▶ _Instructions to follow_
Reproduce all the data exactly, without pictures.

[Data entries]
•••

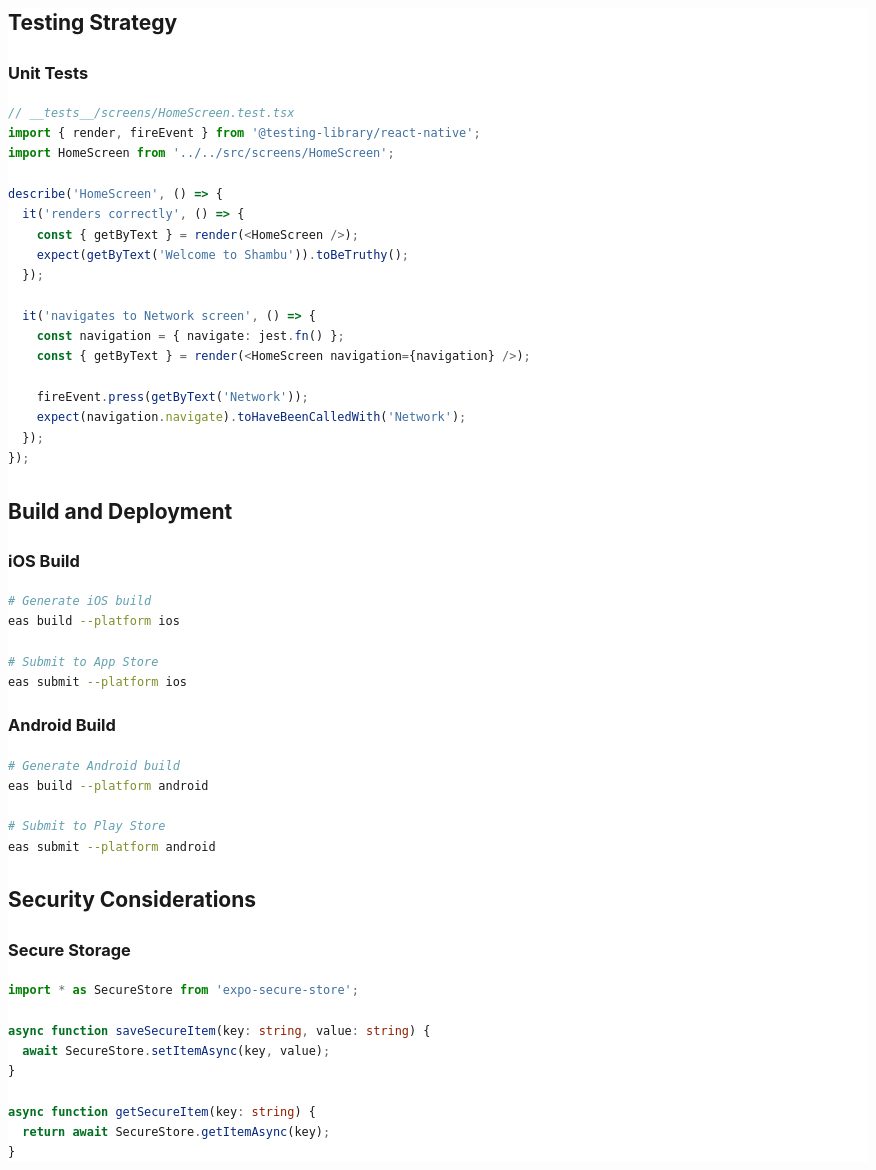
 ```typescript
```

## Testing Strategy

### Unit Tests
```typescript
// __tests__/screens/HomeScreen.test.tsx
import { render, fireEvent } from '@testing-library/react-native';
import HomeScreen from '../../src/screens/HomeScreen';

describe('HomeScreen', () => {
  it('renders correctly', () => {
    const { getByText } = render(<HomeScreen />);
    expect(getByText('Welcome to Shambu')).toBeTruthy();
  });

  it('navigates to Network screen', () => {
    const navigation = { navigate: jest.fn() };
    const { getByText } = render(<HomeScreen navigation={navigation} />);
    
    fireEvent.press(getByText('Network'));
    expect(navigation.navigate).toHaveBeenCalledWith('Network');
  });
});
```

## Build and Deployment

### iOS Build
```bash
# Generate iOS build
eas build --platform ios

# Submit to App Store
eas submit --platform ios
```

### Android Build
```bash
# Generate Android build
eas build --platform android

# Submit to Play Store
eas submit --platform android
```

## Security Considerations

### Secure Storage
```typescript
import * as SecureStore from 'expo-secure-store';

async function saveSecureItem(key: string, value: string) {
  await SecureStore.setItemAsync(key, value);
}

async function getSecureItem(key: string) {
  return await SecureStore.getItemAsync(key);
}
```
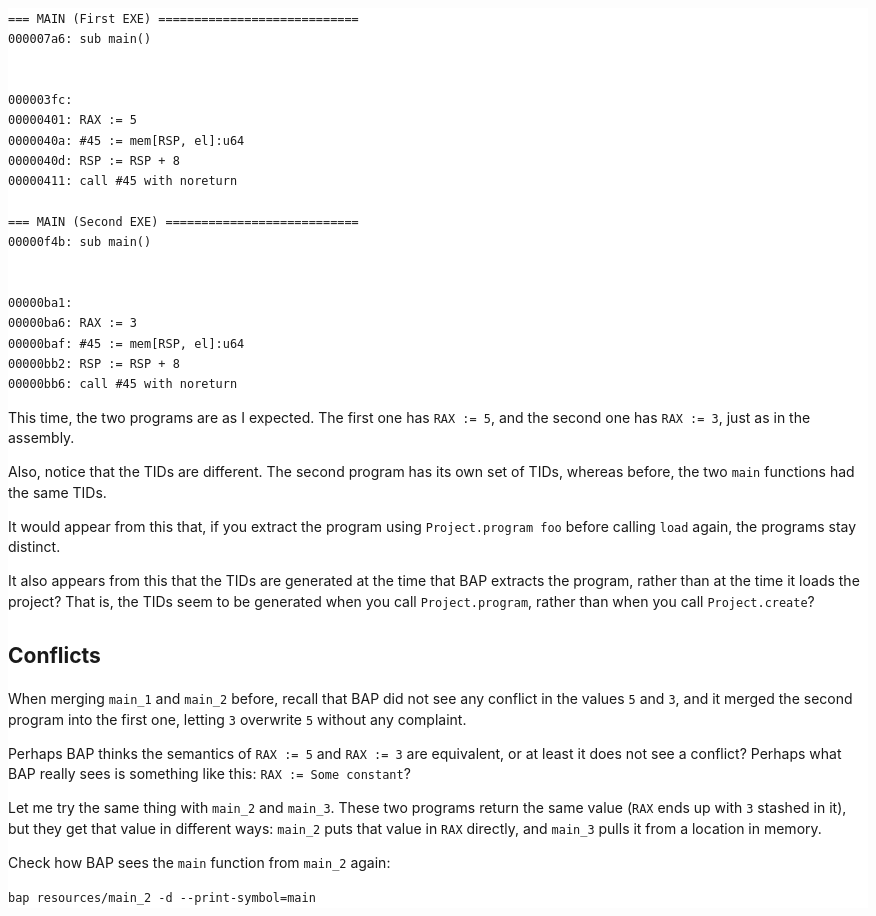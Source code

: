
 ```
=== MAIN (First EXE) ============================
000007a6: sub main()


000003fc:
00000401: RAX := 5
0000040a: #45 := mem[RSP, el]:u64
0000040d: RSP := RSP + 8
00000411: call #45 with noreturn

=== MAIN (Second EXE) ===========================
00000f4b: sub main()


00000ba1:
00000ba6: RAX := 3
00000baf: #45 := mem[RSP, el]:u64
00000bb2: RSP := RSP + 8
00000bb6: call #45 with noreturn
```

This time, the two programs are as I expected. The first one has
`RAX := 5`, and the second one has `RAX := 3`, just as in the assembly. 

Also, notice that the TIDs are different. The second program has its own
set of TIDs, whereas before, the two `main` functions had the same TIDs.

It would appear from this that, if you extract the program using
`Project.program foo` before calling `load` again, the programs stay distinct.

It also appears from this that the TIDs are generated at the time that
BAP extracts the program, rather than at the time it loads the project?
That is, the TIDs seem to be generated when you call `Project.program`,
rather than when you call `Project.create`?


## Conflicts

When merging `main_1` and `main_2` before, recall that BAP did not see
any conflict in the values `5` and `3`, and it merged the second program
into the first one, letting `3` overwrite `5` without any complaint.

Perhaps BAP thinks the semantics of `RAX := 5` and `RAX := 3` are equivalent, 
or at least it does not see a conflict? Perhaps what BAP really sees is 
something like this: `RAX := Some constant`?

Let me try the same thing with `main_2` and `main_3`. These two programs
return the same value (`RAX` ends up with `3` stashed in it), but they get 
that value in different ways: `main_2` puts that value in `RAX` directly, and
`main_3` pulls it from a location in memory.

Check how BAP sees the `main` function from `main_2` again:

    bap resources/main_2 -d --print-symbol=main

•••

▶ _Result of the task_
 ```typescript
```

## Testing Strategy

### Unit Tests
```typescript
// __tests__/screens/HomeScreen.test.tsx
import { render, fireEvent } from '@testing-library/react-native';
import HomeScreen from '../../src/screens/HomeScreen';

describe('HomeScreen', () => {
  it('renders correctly', () => {
    const { getByText } = render(<HomeScreen />);
    expect(getByText('Welcome to Shambu')).toBeTruthy();
  });

  it('navigates to Network screen', () => {
    const navigation = { navigate: jest.fn() };
    const { getByText } = render(<HomeScreen navigation={navigation} />);
    
    fireEvent.press(getByText('Network'));
    expect(navigation.navigate).toHaveBeenCalledWith('Network');
  });
});
```

## Build and Deployment

### iOS Build
```bash
# Generate iOS build
eas build --platform ios

# Submit to App Store
eas submit --platform ios
```

### Android Build
```bash
# Generate Android build
eas build --platform android

# Submit to Play Store
eas submit --platform android
```

## Security Considerations

### Secure Storage
```typescript
import * as SecureStore from 'expo-secure-store';

async function saveSecureItem(key: string, value: string) {
  await SecureStore.setItemAsync(key, value);
}

async function getSecureItem(key: string) {
  return await SecureStore.getItemAsync(key);
}
```
Source code

:
 ```
=== MAIN (First EXE) ============================
000007a6: sub main()


000003fc:
00000401: RAX := 5
0000040a: #45 := mem[RSP, el]:u64
0000040d: RSP := RSP + 8
00000411: call #45 with noreturn

=== MAIN (Second EXE) ===========================
00000f4b: sub main()


00000ba1:
00000ba6: RAX := 3
00000baf: #45 := mem[RSP, el]:u64
00000bb2: RSP := RSP + 8
00000bb6: call #45 with noreturn
```

This time, the two programs are as I expected. The first one has
`RAX := 5`, and the second one has `RAX := 3`, just as in the assembly. 

Also, notice that the TIDs are different. The second program has its own
set of TIDs, whereas before, the two `main` functions had the same TIDs.

It would appear from this that, if you extract the program using
`Project.program foo` before calling `load` again, the programs stay distinct.

It also appears from this that the TIDs are generated at the time that
BAP extracts the program, rather than at the time it loads the project?
That is, the TIDs seem to be generated when you call `Project.program`,
rather than when you call `Project.create`?


## Conflicts

When merging `main_1` and `main_2` before, recall that BAP did not see
any conflict in the values `5` and `3`, and it merged the second program
into the first one, letting `3` overwrite `5` without any complaint.

Perhaps BAP thinks the semantics of `RAX := 5` and `RAX := 3` are equivalent, 
or at least it does not see a conflict? Perhaps what BAP really sees is 
something like this: `RAX := Some constant`?

Let me try the same thing with `main_2` and `main_3`. These two programs
return the same value (`RAX` ends up with `3` stashed in it), but they get 
that value in different ways: `main_2` puts that value in `RAX` directly, and
`main_3` pulls it from a location in memory.

Check how BAP sees the `main` function from `main_2` again:

    bap resources/main_2 -d --print-symbol=main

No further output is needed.